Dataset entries
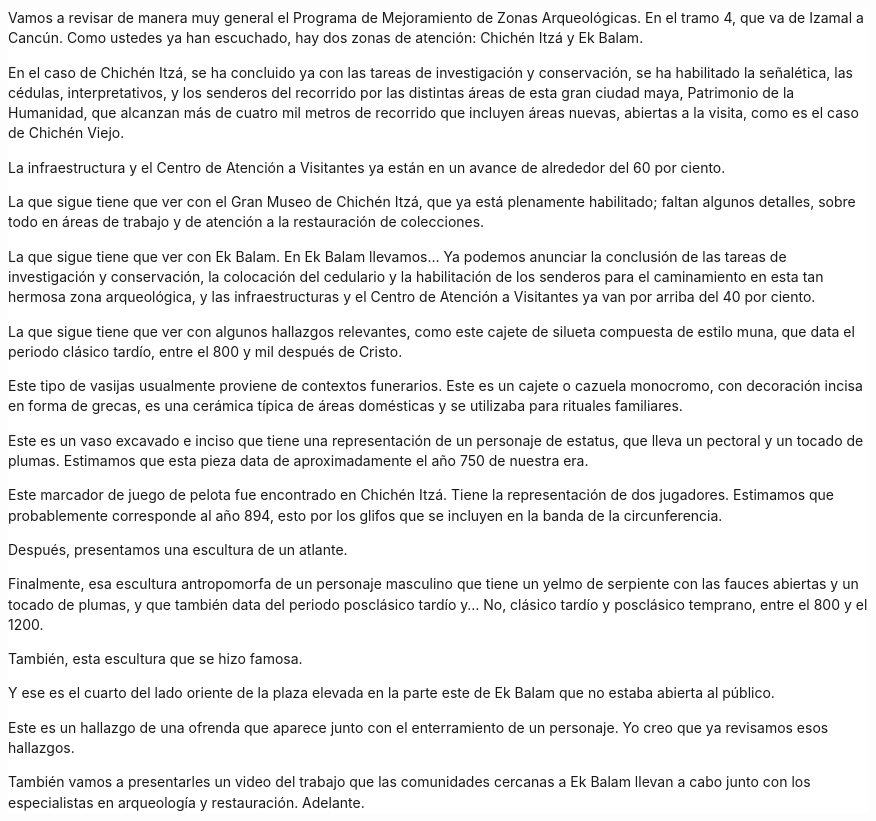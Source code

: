 Vamos a revisar de manera muy general el Programa de Mejoramiento de Zonas
Arqueológicas. En el tramo 4, que va de Izamal a Cancún. Como ustedes ya han
escuchado, hay dos zonas de atención: Chichén Itzá y Ek Balam.

En el caso de Chichén Itzá, se ha concluido ya con las tareas de investigación
y conservación, se ha habilitado la señalética, las cédulas, interpretativos,
y los senderos del recorrido por las distintas áreas de esta gran ciudad maya,
Patrimonio de la Humanidad, que alcanzan más de cuatro mil metros de recorrido
que incluyen áreas nuevas, abiertas a la visita, como es el caso de Chichén
Viejo.

La infraestructura y el Centro de Atención a Visitantes ya están en un avance
de alrededor del 60 por ciento.

La que sigue tiene que ver con el Gran Museo de Chichén Itzá, que ya está
plenamente habilitado; faltan algunos detalles, sobre todo en áreas de trabajo
y de atención a la restauración de colecciones.

La que sigue tiene que ver con Ek Balam. En Ek Balam llevamos… Ya podemos
anunciar la conclusión de las tareas de investigación y conservación, la
colocación del cedulario y la habilitación de los senderos para el
caminamiento en esta tan hermosa zona arqueológica, y las infraestructuras y
el Centro de Atención a Visitantes ya van por arriba del 40 por ciento.

La que sigue tiene que ver con algunos hallazgos relevantes, como este cajete
de silueta compuesta de estilo muna, que data el periodo clásico tardío, entre
el 800 y mil después de Cristo.

Este tipo de vasijas usualmente proviene de contextos funerarios. Este es un
cajete o cazuela monocromo, con decoración incisa en forma de grecas, es una
cerámica típica de áreas domésticas y se utilizaba para rituales familiares.

Este es un vaso excavado e inciso que tiene una representación de un personaje
de estatus, que lleva un pectoral y un tocado de plumas. Estimamos que esta
pieza data de aproximadamente el año 750 de nuestra era.

Este marcador de juego de pelota fue encontrado en Chichén Itzá. Tiene la
representación de dos jugadores. Estimamos que probablemente corresponde al
año 894, esto por los glifos que se incluyen en la banda de la circunferencia.

Después, presentamos una escultura de un atlante.

Finalmente, esa escultura antropomorfa de un personaje masculino que tiene un
yelmo de serpiente con las fauces abiertas y un tocado de plumas, y que
también data del periodo posclásico tardío y… No, clásico tardío y posclásico
temprano, entre el 800 y el 1200.

También, esta escultura que se hizo famosa.

Y ese es el cuarto del lado oriente de la plaza elevada en la parte este de Ek
Balam que no estaba abierta al público.

Este es un hallazgo de una ofrenda que aparece junto con el enterramiento de
un personaje. Yo creo que ya revisamos esos hallazgos.

También vamos a presentarles un video del trabajo que las comunidades cercanas
a Ek Balam llevan a cabo junto con los especialistas en arqueología y
restauración. Adelante.
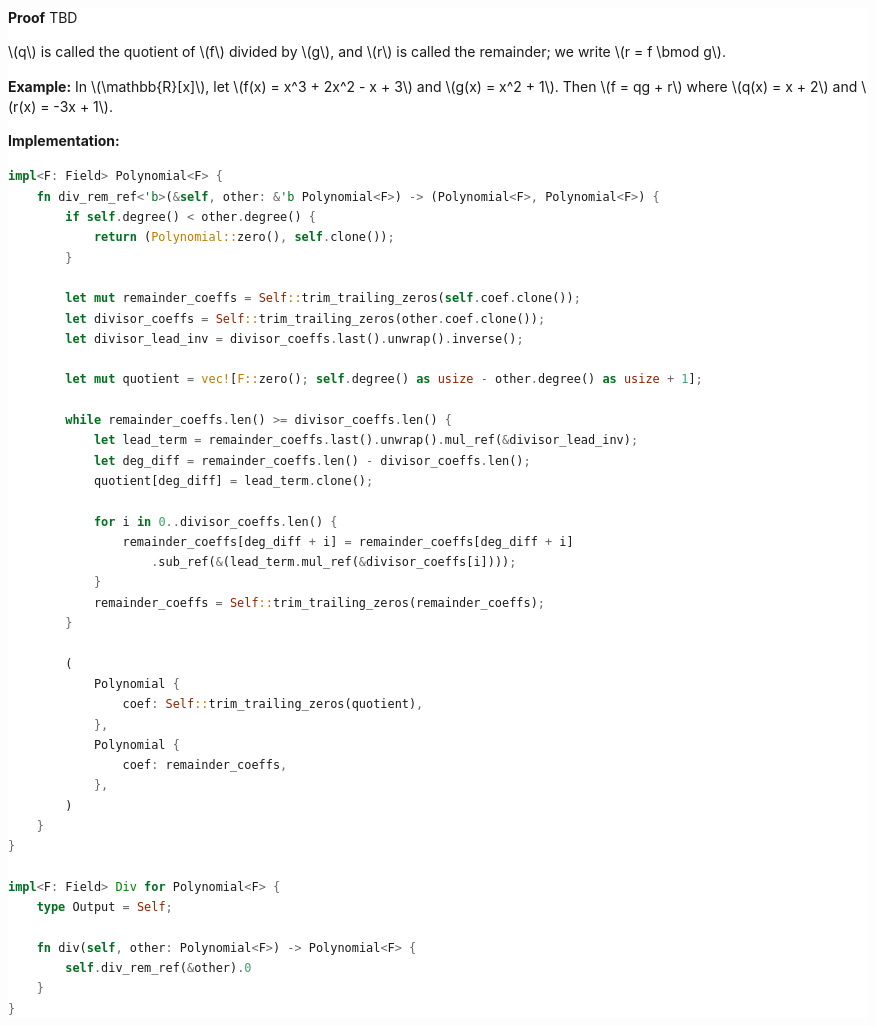 
**Proof**
    TBD

\\(q\\) is called the quotient of \\(f\\) divided by \\(g\\), and \\(r\\) is called the remainder; we write \\(r = f \bmod g\\).

**Example:** In \\(\mathbb{R}[x]\\), let \\(f(x) = x^3 + 2x^2 - x + 3\\) and \\(g(x) = x^2 + 1\\).  Then \\(f = qg + r\\) where \\(q(x) = x + 2\\) and \\(r(x) = -3x + 1\\).


**Implementation:**

```rust
impl<F: Field> Polynomial<F> {
    fn div_rem_ref<'b>(&self, other: &'b Polynomial<F>) -> (Polynomial<F>, Polynomial<F>) {
        if self.degree() < other.degree() {
            return (Polynomial::zero(), self.clone());
        }

        let mut remainder_coeffs = Self::trim_trailing_zeros(self.coef.clone());
        let divisor_coeffs = Self::trim_trailing_zeros(other.coef.clone());
        let divisor_lead_inv = divisor_coeffs.last().unwrap().inverse();

        let mut quotient = vec![F::zero(); self.degree() as usize - other.degree() as usize + 1];

        while remainder_coeffs.len() >= divisor_coeffs.len() {
            let lead_term = remainder_coeffs.last().unwrap().mul_ref(&divisor_lead_inv);
            let deg_diff = remainder_coeffs.len() - divisor_coeffs.len();
            quotient[deg_diff] = lead_term.clone();

            for i in 0..divisor_coeffs.len() {
                remainder_coeffs[deg_diff + i] = remainder_coeffs[deg_diff + i]
                    .sub_ref(&(lead_term.mul_ref(&divisor_coeffs[i])));
            }
            remainder_coeffs = Self::trim_trailing_zeros(remainder_coeffs);
        }

        (
            Polynomial {
                coef: Self::trim_trailing_zeros(quotient),
            },
            Polynomial {
                coef: remainder_coeffs,
            },
        )
    }
}

impl<F: Field> Div for Polynomial<F> {
    type Output = Self;

    fn div(self, other: Polynomial<F>) -> Polynomial<F> {
        self.div_rem_ref(&other).0
    }
}
```
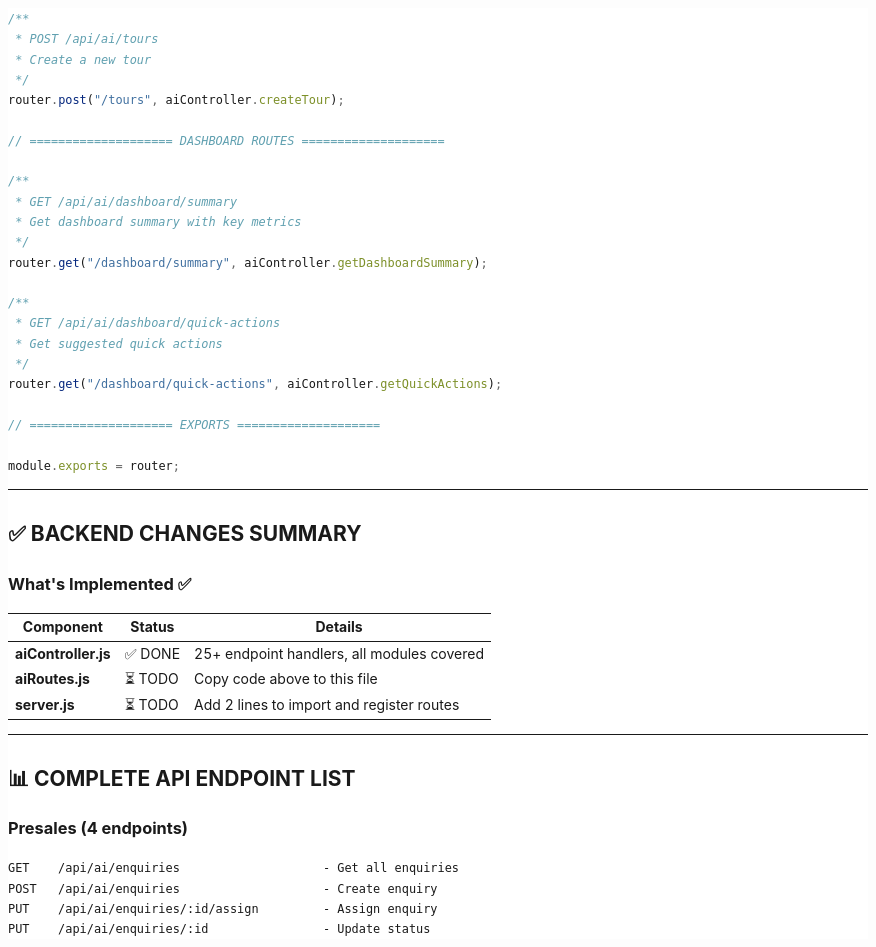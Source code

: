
 ```javascript
/**
 * POST /api/ai/tours
 * Create a new tour
 */
router.post("/tours", aiController.createTour);

// ==================== DASHBOARD ROUTES ====================

/**
 * GET /api/ai/dashboard/summary
 * Get dashboard summary with key metrics
 */
router.get("/dashboard/summary", aiController.getDashboardSummary);

/**
 * GET /api/ai/dashboard/quick-actions
 * Get suggested quick actions
 */
router.get("/dashboard/quick-actions", aiController.getQuickActions);

// ==================== EXPORTS ====================

module.exports = router;
```

---

## ✅ BACKEND CHANGES SUMMARY

### What's Implemented ✅

| Component           | Status  | Details                                    |
| ------------------- | ------- | ------------------------------------------ |
| **aiController.js** | ✅ DONE | 25+ endpoint handlers, all modules covered |
| **aiRoutes.js**     | ⏳ TODO | Copy code above to this file               |
| **server.js**       | ⏳ TODO | Add 2 lines to import and register routes  |

---

## 📊 COMPLETE API ENDPOINT LIST

### Presales (4 endpoints)

```
GET    /api/ai/enquiries                    - Get all enquiries
POST   /api/ai/enquiries                    - Create enquiry
PUT    /api/ai/enquiries/:id/assign         - Assign enquiry
PUT    /api/ai/enquiries/:id                - Update status
```
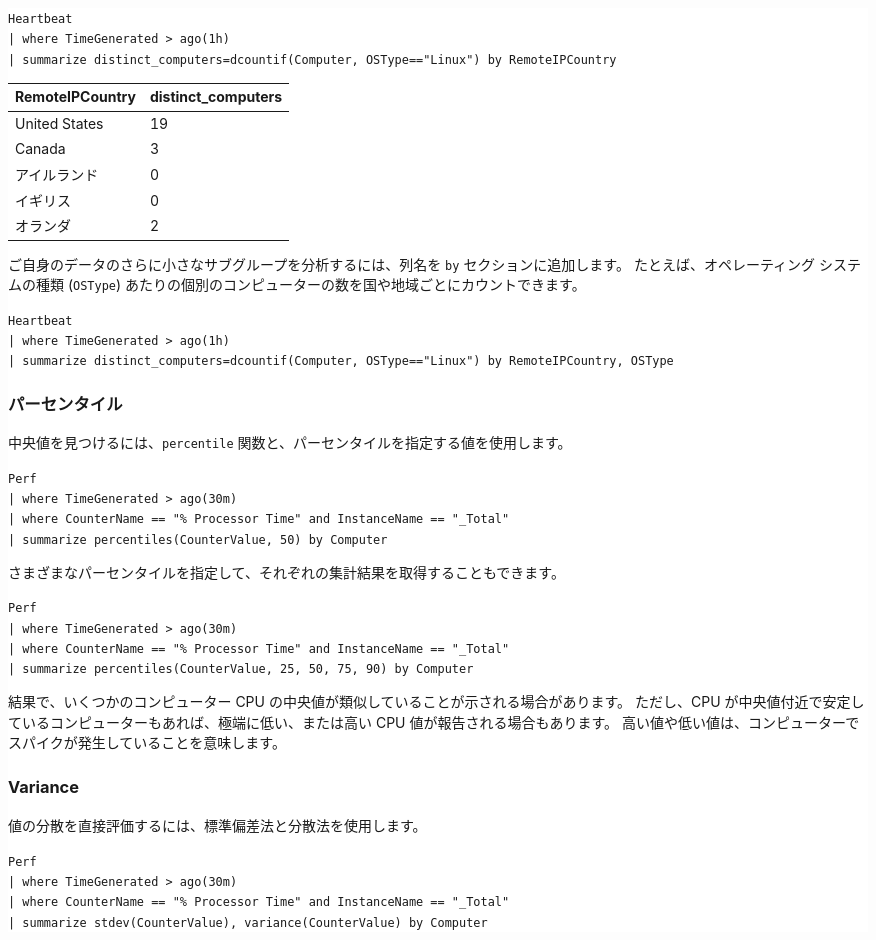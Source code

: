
 ```kusto
Heartbeat 
| where TimeGenerated > ago(1h) 
| summarize distinct_computers=dcountif(Computer, OSType=="Linux") by RemoteIPCountry
```

|RemoteIPCountry  | distinct_computers  |
------------------|---------------------|
|United States    | 19                  |
|Canada           | 3                   |
|アイルランド          | 0                   |
|イギリス   | 0                   |
|オランダ      | 2                   |


ご自身のデータのさらに小さなサブグループを分析するには、列名を `by` セクションに追加します。 たとえば、オペレーティング システムの種類 (`OSType`) あたりの個別のコンピューターの数を国や地域ごとにカウントできます。

```kusto
Heartbeat 
| where TimeGenerated > ago(1h) 
| summarize distinct_computers=dcountif(Computer, OSType=="Linux") by RemoteIPCountry, OSType
```


### <a name="percentile"></a>パーセンタイル

中央値を見つけるには、`percentile` 関数と、パーセンタイルを指定する値を使用します。

```kusto
Perf
| where TimeGenerated > ago(30m) 
| where CounterName == "% Processor Time" and InstanceName == "_Total" 
| summarize percentiles(CounterValue, 50) by Computer
```

さまざまなパーセンタイルを指定して、それぞれの集計結果を取得することもできます。

```kusto
Perf
| where TimeGenerated > ago(30m) 
| where CounterName == "% Processor Time" and InstanceName == "_Total" 
| summarize percentiles(CounterValue, 25, 50, 75, 90) by Computer
```

結果で、いくつかのコンピューター CPU の中央値が類似していることが示される場合があります。 ただし、CPU が中央値付近で安定しているコンピューターもあれば、極端に低い、または高い CPU 値が報告される場合もあります。 高い値や低い値は、コンピューターでスパイクが発生していることを意味します。

### <a name="variance"></a>Variance

値の分散を直接評価するには、標準偏差法と分散法を使用します。

```kusto
Perf
| where TimeGenerated > ago(30m) 
| where CounterName == "% Processor Time" and InstanceName == "_Total" 
| summarize stdev(CounterValue), variance(CounterValue) by Computer
```
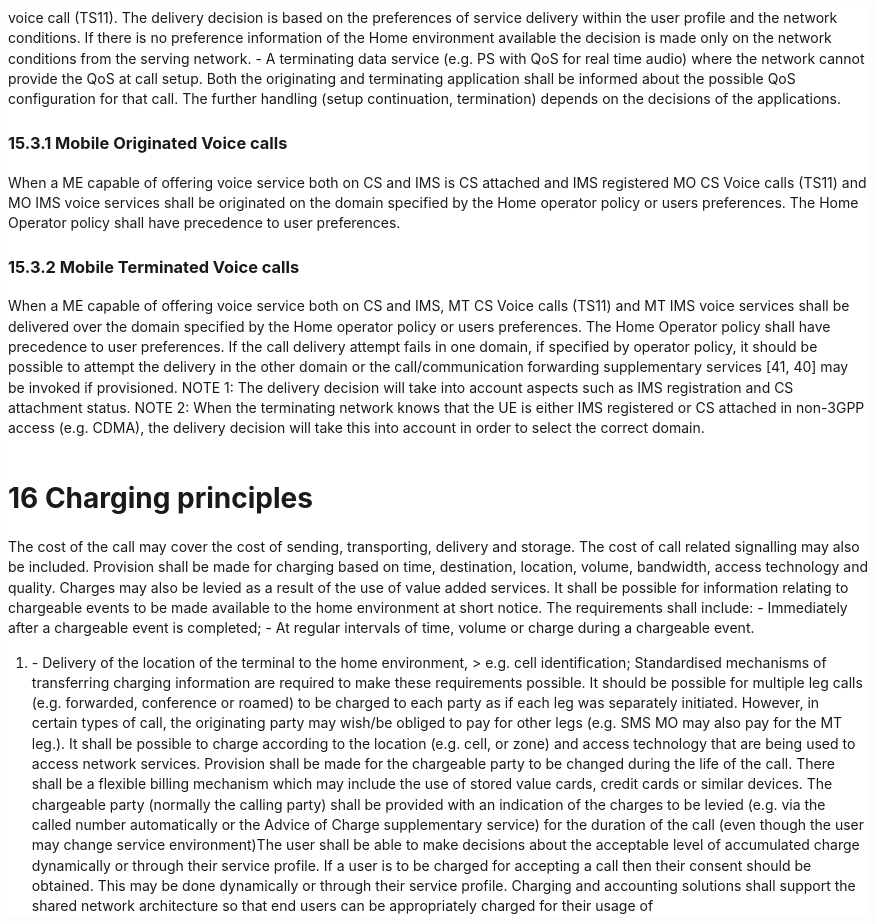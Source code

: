 voice call (TS11). The delivery decision is based on the preferences of
service delivery within the user profile and the network conditions. If there
is no preference information of the Home environment available the decision is
made only on the network conditions from the serving network.
\- A terminating data service (e.g. PS with QoS for real time audio) where the
network cannot provide the QoS at call setup. Both the originating and
terminating application shall be informed about the possible QoS configuration
for that call. The further handling (setup continuation, termination) depends
on the decisions of the applications.
### 15.3.1 Mobile Originated Voice calls
When a ME capable of offering voice service both on CS and IMS is CS attached
and IMS registered MO CS Voice calls (TS11) and MO IMS voice services shall be
originated on the domain specified by the Home operator policy or users
preferences. The Home Operator policy shall have precedence to user
preferences.
### 15.3.2 Mobile Terminated Voice calls
When a ME capable of offering voice service both on CS and IMS, MT CS Voice
calls (TS11) and MT IMS voice services shall be delivered over the domain
specified by the Home operator policy or users preferences. The Home Operator
policy shall have precedence to user preferences. If the call delivery attempt
fails in one domain, if specified by operator policy, it should be possible to
attempt the delivery in the other domain or the call/communication forwarding
supplementary services [41, 40] may be invoked if provisioned.
NOTE 1: The delivery decision will take into account aspects such as IMS
registration and CS attachment status.
NOTE 2: When the terminating network knows that the UE is either IMS
registered or CS attached in non-3GPP access (e.g. CDMA), the delivery
decision will take this into account in order to select the correct domain.
# 16 Charging principles
The cost of the call may cover the cost of sending, transporting, delivery and
storage. The cost of call related signalling may also be included. Provision
shall be made for charging based on time, destination, location, volume,
bandwidth, access technology and quality. Charges may also be levied as a
result of the use of value added services.
It shall be possible for information relating to chargeable events to be made
available to the home environment at short notice. The requirements shall
include:
\- Immediately after a chargeable event is completed;
\- At regular intervals of time, volume or charge during a chargeable event.
  1. \- Delivery of the location of the terminal to the home environment, > e.g. cell identification;
Standardised mechanisms of transferring charging information are required to
make these requirements possible.
It should be possible for multiple leg calls (e.g. forwarded, conference or
roamed) to be charged to each party as if each leg was separately initiated.
However, in certain types of call, the originating party may wish/be obliged
to pay for other legs (e.g. SMS MO may also pay for the MT leg.).
It shall be possible to charge according to the location (e.g. cell, or zone)
and access technology that are being used to access network services.
Provision shall be made for the chargeable party to be changed during the life
of the call. There shall be a flexible billing mechanism which may include the
use of stored value cards, credit cards or similar devices.
The chargeable party (normally the calling party) shall be provided with an
indication of the charges to be levied (e.g. via the called number
automatically or the Advice of Charge supplementary service) for the duration
of the call (even though the user may change service environment)The user
shall be able to make decisions about the acceptable level of accumulated
charge dynamically or through their service profile.
If a user is to be charged for accepting a call then their consent should be
obtained. This may be done dynamically or through their service profile.
Charging and accounting solutions shall support the shared network
architecture so that end users can be appropriately charged for their usage of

*AIM OF THE EXERCISE*
Search the data for "clásico". Copy every line that has it.

*RESPONSE*
de silueta compuesta de estilo muna, que data el periodo clásico tardío, entre
también data del periodo posclásico tardío y… No, clásico tardío y posclásico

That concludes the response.